• [Instructions to follow] For the records below, give the number of lines containing the word "representation" and no other text.
>>>
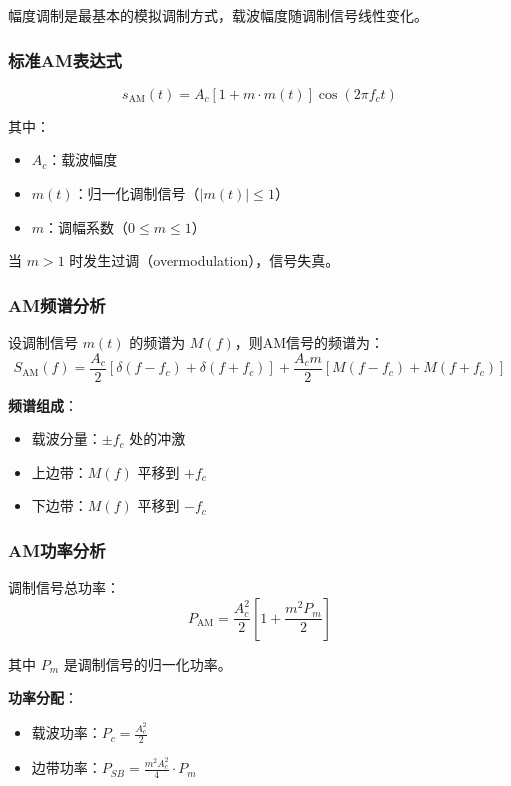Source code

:幅度调制是最基本的模拟调制方式，载波幅度随调制信号线性变化。

\subsubsection{标准AM表达式}

\begin{equation}
    s_{\text{AM}}(t) = A_c[1 + m \cdot m(t)]\cos(2\pi f_c t)
\end{equation}

其中：
\begin{itemize}
    \item $A_c$：载波幅度
    \item $m(t)$：归一化调制信号（$|m(t)| \leq 1$）
    \item $m$：调幅系数（$0 \leq m \leq 1$）
\end{itemize}

当 $m > 1$ 时发生过调（overmodulation），信号失真。

\subsubsection{AM频谱分析}

设调制信号 $m(t)$ 的频谱为 $M(f)$，则AM信号的频谱为：
\begin{equation}
    S_{\text{AM}}(f) = \frac{A_c}{2}[\delta(f - f_c) + \delta(f + f_c)] + \frac{A_c m}{2}[M(f - f_c) + M(f + f_c)]
\end{equation}

\textbf{频谱组成}：
\begin{itemize}
    \item 载波分量：$\pm f_c$ 处的冲激
    \item 上边带：$M(f)$ 平移到 $+f_c$
    \item 下边带：$M(f)$ 平移到 $-f_c$
\end{itemize}

\subsubsection{AM功率分析}

调制信号总功率：
\begin{equation}
    P_{\text{AM}} = \frac{A_c^2}{2}[1 + \frac{m^2 P_m}{2}]
\end{equation}

其中 $P_m$ 是调制信号的归一化功率。

\textbf{功率分配}：
\begin{itemize}
    \item 载波功率：$P_c = \frac{A_c^2}{2}$
    \item 边带功率：$P_{SB} = \frac{m^2 A_c^2}{4} \cdot P_m$
\end{itemize}

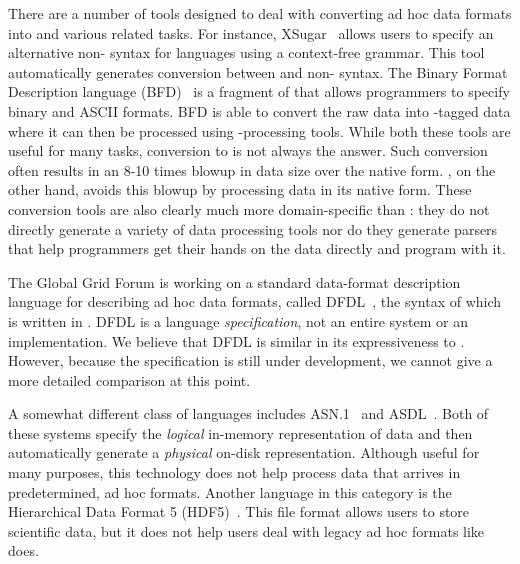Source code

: There are a number of tools designed to deal with converting ad hoc
data formats into \xml{} and various related tasks.  For instance,
XSugar~\cite{brabrand+:xsugar2005} allows users to specify an
alternative non-\xml{} syntax for \xml{} languages using a context-free
grammar.  This tool automatically generates conversion between \xml{} and
non-\xml{} syntax.  The Binary Format Description language 
(BFD)~\cite{bfd} is a fragment of
\xml{} that allows programmers to specify binary and ASCII formats.  BFD
is able to convert the raw data into \xml{}-tagged data where it can then be
processed using \xml{}-processing tools.    While both these tools are 
useful for many
tasks, conversion to \xml{} is not always the answer.  Such conversion
often results in an 8-10 times blowup in data size over the native form.
\padsml{}, on the other hand, avoids this blowup by processing data in its 
native form.  These conversion tools are also clearly much more 
domain-specific than \padsml{}:  they do not directly generate a variety of 
data processing tools nor do they generate parsers that help programmers
get their hands on the data directly and program with it.

The Global Grid Forum is working on a standard data-format description
language for describing ad hoc data formats, called
DFDL~\cite{dfdl-proposal,dfdl-primer}, the syntax of which is written
in \xml. DFDL is a language \textit{specification}, not an entire
system or an implementation.  We believe that DFDL is similar in its
expressiveness to \padsc{}.  However, because the specification is
still under development, we cannot give a more detailed comparison at
this point.


A somewhat different class of languages includes
\textsc{ASN.1}~\cite{asn} and \textsc{ASDL}~\cite{asdl}.  Both of
these systems specify the {\em logical\/} in-memory representation of
data and then automatically generate a {\em physical\/} on-disk
representation.  Although useful for many purposes, this technology
does not help process data that arrives in predetermined, ad hoc
formats.  Another language in this category is the Hierarchical Data
Format 5 (HDF5)~\cite{hdf5}.  This file format allows users to store
scientific data, but it does not help users deal with legacy ad hoc
formats like \padsml{} does.

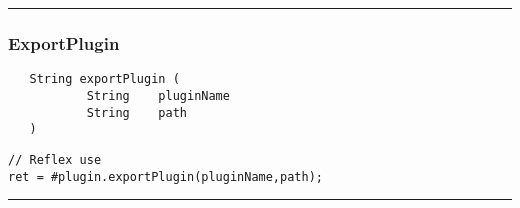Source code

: \rule{15cm}{2pt}
\subsubsection{ExportPlugin}
\label{Api:ExportPlugin}
\begin{verbatim}
   String exportPlugin (
           String    pluginName
           String    path
   )
\end{verbatim}
\begin{lstlisting}[language=reflex]
// Reflex use
ret = #plugin.exportPlugin(pluginName,path);
\end{lstlisting}



\rule{15cm}{2pt}
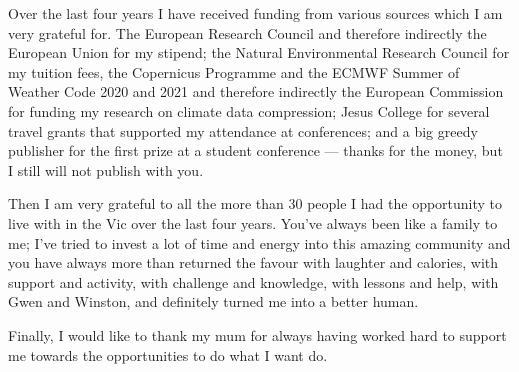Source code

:\begin{acknowledgements}
Over the last four years I have received funding from various sources which I am very grateful for. The European
Research Council and therefore indirectly the European Union for my stipend; the Natural Environmental Research
Council for my tuition fees, the Copernicus Programme and the ECMWF Summer of Weather Code 2020 and 2021
and therefore indirectly the European Commission for funding my research on climate data compression; Jesus
College for several travel grants that supported my attendance at conferences; and a big greedy publisher for the first
prize at a student conference --- thanks for the money, but I still will not publish with you.

Then I am very grateful to all the more than 30 people I had the opportunity to live with in the Vic over the last four years.
You've always been like a family to me; I've tried to invest a lot of time and energy into this amazing community and you
have always more than returned the favour with laughter and calories, with support and activity, with challenge and
knowledge, with lessons and help, with Gwen and Winston, and definitely turned me into a better human.

Finally, I would like to thank my mum for always having worked hard to support me towards the opportunities to do what I want do.
 
\end{acknowledgements}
<<<
• [Response] 2